This was already happening with Delta.
the data is still rather scant w/r/t omicron but Delta has undoubtedly been the most severe variant yet. to say 'already happening with Delta', with the logical inference that future waves will be just as bad, if not worse, is potentially misleading. there's nothing to say that every winter will be a repeat of a Delta-level severity covid wave. it could be easier; it could be worse: the awkward truth is that that is one of those known unknowns.

The elephant in the room is prioritisation of hospital care and whether or not covid patients should be put front of the que for urgent medical assistance, and if everyone should always be given medical assistance regardless of co-morbidities and vaccination status. The hospitals aren't going to make a choice, which is understandable.
hospitals have been making these choices throughout the entire pandemic, particularly at its early chokepoints. that's what medical triage is. i highly doubt any hospital can turn away patients because they refuse to get a vaccine, though; that is ultimately a political choice and one i indeed doubt any government will reckon with. (it's also a political choice to divert much more funding and resources towards winter chokepoints, and to bolster the supplies and staffing of our health systems in anticipation of much more demanding winters; political choices with possible winter solutions; we're in year 2.5 of the pandemic now and there's no reason that a rich western nation can't divert enough funds to create a nice ICU buffer each winter.)

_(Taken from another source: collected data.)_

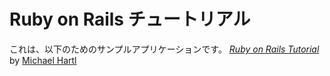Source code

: # Ruby on Rails チュートリアル

これは、以下のためのサンプルアプリケーションです。
[*Ruby on Rails Tutorial*](http://railstutorial.jp)
by [Michael Hartl](http://michaelhartl.com)
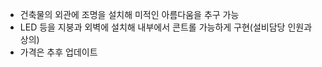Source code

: - 건축물의 외관에 조명을 설치해 미적인 아름다움을 추구 가능
- LED 등을 지붕과 외벽에 설치해 내부에서 콘트롤 가능하게 구현(설비담당 인원과 상의)
- 가격은 추후 업데이트 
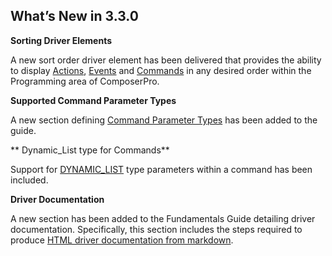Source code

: ## What’s New in 3.3.0

**Sorting Driver Elements**

A new sort order driver element has been delivered that provides the ability to display [Actions][1], [Events][2] and [Commands][3] in any desired order within the Programming area of ComposerPro.


**Supported Command Parameter Types**

A new section defining [Command Parameter Types][4] has been added to the guide.


** Dynamic\_List type for Commands**

Support for [DYNAMIC\_LIST][5] type parameters within a command has been included.


**Driver Documentation**

A new section has been added to the Fundamentals Guide detailing driver documentation. Specifically, this section includes the steps required to produce [HTML driver documentation from markdown][6].

[1]:	https://control4.github.io/docs-driverworks-fundamentals-3.3.0-beta/#sorting-actions-in-composerpro
[2]:	https://control4.github.io/docs-driverworks-fundamentals-3.3.0-beta/#sorting-events-in-composerpro
[3]:	https://control4.github.io/docs-driverworks-fundamentals-3.3.0-beta/#sorting-commands-in-composerpro
[4]:	https://control4.github.io/docs-driverworks-fundamentals-3.3.0-beta/#supported-command-parameter-types
[5]:	https://control4.github.io/docs-driverworks-fundamentals-3.3.0-beta/#dynamic_list-type-for-commands
[6]:	https://control4.github.io/docs-driverworks-fundamentals/#markdown-driver-documentation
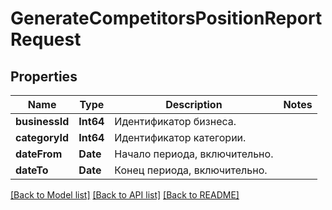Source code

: # GenerateCompetitorsPositionReportRequest

## Properties
Name | Type | Description | Notes
------------ | ------------- | ------------- | -------------
**businessId** | **Int64** | Идентификатор бизнеса. | 
**categoryId** | **Int64** | Идентификатор категории. | 
**dateFrom** | **Date** | Начало периода, включительно. | 
**dateTo** | **Date** | Конец периода, включительно. | 

[[Back to Model list]](../README.md#documentation-for-models) [[Back to API list]](../README.md#documentation-for-api-endpoints) [[Back to README]](../README.md)


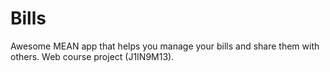 # Bills
Awesome MEAN app that helps you manage your bills and share them with others. Web course project (J1IN9M13).
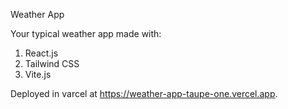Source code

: Weather App

Your typical weather app made with:

1. React.js
2. Tailwind CSS
3. Vite.js

Deployed in varcel at https://weather-app-taupe-one.vercel.app. 
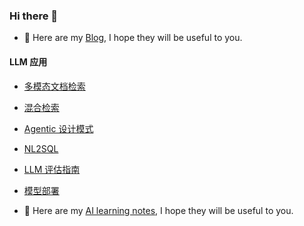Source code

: ### Hi there 👋
- 📒 Here are my [Blog](https://pillarliang.github.io/), I hope they will be useful to you.

#### LLM 应用
- [多模态文档检索](https://pillarliang.github.io/llm/app/multimodal-doc)
- [混合检索](https://pillarliang.github.io/llm/app/hybrid-search)
- [Agentic 设计模式](https://pillarliang.github.io/llm/app/agentic-patterns)
- [NL2SQL](https://github.com/pillarliang/py-nl2sql)
- [LLM 评估指南](https://pillarliang.github.io/llm/app/llm-evaluation)
- [模型部署](https://pillarliang.github.io/llm/app/llm-deploy)
  
- 📒 Here are my [AI learning notes](https://github.com/pillarliang/blog), I hope they will be useful to you.


<!--
**pillarliang/pillarliang** is a ✨ _special_ ✨ repository because its `README.md` (this file) appears on your GitHub profile.

Here are some ideas to get you started:

- 🔭 I’m currently working on ...
- 🌱 I’m currently learning ...
- 👯 I’m looking to collaborate on ...
- 🤔 I’m looking for help with ...
- 💬 Ask me about ...
- 📫 How to reach me: ...
- 😄 Pronouns: ...
- ⚡ Fun fact: ...
-->

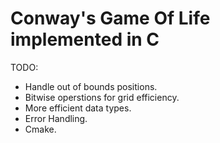 # Conway's Game Of Life implemented in C

TODO:
- Handle out of bounds positions.
- Bitwise operstions for grid efficiency.
- More efficient data types.
- Error Handling.
- Cmake.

if winters are going to be worse, it's not exactly hopeless. we aren't being caught unawares now in a sudden global emergency. can't germany prepare more ICU beds/wards or covid hospitals, even temporary or ad hoc facilities, during the winter, with all of its first-world wealth? these are not insuperable problems, spelling a future of perpetual doom.

Lots of vaccines in the UN distribution program are remaining in boxes already, and these aren't nearly enough.
once again, we don't need top-down schemes when multiple countries and their polities are willing to manufacture and distribute the vaccines themselves. but we don't want that, do we? you're complaining about the difficulties of a convoluted logistics process which we are the ones insisting upon. a little bit circuitous, there. many tens of millions of people (at least) could get quite easy access to the AZ/J&J vaccines, at least, if we loosened the leash on them. but we are not.

Last edited by uziq (2021-12-22 10:00:21)

Larssen
Member
+99|2128
No it hasn't. It has helped. It has not delivered the desired result, as stated. In several countries WFH remained mandatory, nightlife barely resumed, and closing times of shops and services were adjusted. Belgium decided to close cinemas & theatres and indoor venues today, Germany is closing nightclubs, Portugal too, the Dutch have entered a total lockdown, and since october there have been some manner of restrictions in place mostly everywhere. It's a reasonable expectation that the UK will reinstate severe restrictions sometime soon as well.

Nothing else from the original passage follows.